Activity:
Transcribe, verbatim, every line from the start of the entries through the line that contains "our recursive function."; include both boundary lines and omit all others.

Provided records:
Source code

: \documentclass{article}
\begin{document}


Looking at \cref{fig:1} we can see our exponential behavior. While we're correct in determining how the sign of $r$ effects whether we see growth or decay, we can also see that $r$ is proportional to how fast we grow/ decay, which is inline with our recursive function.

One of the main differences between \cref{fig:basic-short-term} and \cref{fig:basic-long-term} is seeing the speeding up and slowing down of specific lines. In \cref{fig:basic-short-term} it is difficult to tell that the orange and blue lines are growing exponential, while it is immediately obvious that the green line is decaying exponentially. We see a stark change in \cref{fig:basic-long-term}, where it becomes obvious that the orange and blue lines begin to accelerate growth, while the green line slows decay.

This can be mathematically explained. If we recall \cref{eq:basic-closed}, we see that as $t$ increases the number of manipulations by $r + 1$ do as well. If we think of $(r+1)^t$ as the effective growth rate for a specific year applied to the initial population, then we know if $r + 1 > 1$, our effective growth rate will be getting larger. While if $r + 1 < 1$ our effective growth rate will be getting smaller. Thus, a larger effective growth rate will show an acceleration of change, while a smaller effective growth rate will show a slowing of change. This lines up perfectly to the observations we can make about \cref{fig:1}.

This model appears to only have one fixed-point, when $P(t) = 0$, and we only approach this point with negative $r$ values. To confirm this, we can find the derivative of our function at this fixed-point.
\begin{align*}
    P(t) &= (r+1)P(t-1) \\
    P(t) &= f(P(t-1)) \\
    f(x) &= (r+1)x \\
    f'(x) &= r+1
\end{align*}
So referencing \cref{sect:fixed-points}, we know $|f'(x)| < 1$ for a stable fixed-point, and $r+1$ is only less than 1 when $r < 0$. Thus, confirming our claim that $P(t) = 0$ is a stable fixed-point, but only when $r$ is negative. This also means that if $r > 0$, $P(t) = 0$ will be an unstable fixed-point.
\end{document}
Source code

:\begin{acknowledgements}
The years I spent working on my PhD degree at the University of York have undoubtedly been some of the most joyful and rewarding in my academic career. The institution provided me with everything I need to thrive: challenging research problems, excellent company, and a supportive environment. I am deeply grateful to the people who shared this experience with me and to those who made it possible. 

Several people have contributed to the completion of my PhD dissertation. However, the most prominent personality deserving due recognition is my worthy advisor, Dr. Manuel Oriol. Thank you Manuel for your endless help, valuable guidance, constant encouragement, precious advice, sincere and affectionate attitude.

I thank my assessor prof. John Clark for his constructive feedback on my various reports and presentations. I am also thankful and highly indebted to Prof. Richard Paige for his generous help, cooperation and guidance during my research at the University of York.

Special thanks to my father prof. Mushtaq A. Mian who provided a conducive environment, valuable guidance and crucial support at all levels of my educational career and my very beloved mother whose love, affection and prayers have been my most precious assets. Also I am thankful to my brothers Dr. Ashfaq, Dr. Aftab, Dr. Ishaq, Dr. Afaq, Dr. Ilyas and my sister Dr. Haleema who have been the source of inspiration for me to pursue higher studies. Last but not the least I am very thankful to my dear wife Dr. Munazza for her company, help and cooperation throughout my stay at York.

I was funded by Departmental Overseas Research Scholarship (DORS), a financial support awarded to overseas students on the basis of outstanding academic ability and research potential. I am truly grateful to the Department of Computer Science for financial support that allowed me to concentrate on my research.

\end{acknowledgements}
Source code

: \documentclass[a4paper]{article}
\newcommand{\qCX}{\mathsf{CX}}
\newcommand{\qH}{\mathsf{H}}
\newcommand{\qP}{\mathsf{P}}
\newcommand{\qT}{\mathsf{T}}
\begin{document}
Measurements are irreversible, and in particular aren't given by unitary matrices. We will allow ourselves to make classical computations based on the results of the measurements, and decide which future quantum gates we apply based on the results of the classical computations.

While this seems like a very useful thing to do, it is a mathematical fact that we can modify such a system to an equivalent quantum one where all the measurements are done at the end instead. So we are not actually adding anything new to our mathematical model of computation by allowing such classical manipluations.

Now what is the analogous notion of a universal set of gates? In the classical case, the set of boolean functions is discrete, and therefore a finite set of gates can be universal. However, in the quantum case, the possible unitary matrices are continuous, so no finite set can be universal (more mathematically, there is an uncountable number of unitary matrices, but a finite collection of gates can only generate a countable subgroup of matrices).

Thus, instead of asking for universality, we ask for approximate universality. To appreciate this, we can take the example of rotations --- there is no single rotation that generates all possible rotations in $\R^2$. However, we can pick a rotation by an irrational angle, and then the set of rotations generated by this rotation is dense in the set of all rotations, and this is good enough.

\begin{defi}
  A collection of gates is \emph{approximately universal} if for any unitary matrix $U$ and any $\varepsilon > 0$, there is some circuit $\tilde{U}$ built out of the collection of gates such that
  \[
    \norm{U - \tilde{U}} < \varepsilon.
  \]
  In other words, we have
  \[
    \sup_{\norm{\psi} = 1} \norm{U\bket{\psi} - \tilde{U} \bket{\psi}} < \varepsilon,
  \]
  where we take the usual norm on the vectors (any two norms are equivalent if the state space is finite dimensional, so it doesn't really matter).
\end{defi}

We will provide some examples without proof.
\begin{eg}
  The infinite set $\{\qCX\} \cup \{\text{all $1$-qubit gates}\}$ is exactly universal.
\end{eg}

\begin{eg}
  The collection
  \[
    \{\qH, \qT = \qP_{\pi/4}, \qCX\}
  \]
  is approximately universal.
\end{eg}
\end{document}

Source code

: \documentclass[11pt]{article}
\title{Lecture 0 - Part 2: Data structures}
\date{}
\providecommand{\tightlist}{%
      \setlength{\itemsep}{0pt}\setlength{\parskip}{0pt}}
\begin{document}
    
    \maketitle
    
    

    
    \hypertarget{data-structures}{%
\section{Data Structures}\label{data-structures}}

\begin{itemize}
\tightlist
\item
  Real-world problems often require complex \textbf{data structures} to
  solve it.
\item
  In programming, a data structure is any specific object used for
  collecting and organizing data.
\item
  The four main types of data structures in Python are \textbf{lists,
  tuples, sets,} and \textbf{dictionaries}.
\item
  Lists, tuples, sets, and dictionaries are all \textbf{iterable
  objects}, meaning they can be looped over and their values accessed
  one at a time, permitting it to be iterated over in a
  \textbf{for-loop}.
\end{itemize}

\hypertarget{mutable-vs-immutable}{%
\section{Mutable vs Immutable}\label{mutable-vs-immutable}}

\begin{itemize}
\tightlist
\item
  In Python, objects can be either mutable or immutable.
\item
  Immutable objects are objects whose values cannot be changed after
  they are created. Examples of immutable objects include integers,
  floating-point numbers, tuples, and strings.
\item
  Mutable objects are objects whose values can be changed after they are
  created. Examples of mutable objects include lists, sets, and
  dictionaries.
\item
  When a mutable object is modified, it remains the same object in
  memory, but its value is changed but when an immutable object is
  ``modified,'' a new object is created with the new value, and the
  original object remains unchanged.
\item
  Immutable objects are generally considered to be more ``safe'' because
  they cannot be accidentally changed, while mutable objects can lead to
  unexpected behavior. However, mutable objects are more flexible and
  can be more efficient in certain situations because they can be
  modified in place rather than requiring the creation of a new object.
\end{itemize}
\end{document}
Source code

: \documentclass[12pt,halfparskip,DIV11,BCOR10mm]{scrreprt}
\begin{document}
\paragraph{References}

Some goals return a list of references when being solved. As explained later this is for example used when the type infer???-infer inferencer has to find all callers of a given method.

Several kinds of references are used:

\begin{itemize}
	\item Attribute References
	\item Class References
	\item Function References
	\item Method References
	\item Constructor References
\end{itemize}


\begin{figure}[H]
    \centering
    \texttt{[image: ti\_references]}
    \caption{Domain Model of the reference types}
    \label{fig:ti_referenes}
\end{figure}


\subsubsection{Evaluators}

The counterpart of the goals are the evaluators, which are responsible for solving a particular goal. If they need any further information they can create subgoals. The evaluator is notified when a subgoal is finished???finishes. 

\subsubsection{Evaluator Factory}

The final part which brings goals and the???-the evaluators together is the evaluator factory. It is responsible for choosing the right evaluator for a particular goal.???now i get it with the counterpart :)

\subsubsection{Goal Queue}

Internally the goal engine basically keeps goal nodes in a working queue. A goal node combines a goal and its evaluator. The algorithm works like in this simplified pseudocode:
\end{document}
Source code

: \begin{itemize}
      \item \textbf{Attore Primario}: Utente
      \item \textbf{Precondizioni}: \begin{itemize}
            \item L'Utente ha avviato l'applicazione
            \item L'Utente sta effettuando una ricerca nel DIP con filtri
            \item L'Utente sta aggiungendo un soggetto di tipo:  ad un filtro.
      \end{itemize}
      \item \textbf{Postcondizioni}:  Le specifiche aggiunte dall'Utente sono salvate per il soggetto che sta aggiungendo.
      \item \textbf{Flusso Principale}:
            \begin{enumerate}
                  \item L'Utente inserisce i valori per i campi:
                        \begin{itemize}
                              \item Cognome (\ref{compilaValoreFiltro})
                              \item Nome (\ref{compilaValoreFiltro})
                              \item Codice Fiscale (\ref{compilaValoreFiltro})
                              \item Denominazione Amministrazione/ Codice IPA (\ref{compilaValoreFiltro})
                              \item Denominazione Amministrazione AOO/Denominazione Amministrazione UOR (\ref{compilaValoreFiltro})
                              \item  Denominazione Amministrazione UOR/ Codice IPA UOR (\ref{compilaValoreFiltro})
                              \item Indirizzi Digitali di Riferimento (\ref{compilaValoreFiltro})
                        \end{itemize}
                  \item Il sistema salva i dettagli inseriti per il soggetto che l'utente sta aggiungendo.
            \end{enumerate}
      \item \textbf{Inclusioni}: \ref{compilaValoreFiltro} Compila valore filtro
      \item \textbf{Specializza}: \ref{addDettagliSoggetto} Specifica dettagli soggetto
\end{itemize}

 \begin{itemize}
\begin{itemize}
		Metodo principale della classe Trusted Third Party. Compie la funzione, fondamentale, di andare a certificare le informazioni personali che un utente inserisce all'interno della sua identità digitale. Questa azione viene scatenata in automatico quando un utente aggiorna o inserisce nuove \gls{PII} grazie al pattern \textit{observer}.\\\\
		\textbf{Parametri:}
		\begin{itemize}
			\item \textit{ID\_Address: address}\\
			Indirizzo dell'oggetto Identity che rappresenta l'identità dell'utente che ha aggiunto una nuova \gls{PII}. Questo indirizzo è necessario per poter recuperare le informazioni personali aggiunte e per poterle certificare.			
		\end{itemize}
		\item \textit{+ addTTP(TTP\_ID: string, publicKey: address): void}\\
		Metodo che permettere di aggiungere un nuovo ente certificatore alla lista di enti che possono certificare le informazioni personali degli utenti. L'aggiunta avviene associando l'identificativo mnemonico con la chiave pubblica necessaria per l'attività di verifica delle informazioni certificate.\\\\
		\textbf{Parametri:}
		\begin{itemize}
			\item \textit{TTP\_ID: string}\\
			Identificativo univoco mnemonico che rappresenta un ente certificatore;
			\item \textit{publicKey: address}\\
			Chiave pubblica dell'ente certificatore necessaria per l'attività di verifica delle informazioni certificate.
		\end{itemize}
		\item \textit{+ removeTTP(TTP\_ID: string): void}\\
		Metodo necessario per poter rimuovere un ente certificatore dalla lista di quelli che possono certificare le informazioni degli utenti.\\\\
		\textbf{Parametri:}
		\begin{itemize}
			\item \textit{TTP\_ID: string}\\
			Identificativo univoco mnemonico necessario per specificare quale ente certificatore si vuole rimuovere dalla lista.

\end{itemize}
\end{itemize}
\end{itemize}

Exercise solution:
Source code

: \documentclass{article}
\begin{document}


Looking at \cref{fig:1} we can see our exponential behavior. While we're correct in determining how the sign of $r$ effects whether we see growth or decay, we can also see that $r$ is proportional to how fast we grow/ decay, which is inline with our recursive function.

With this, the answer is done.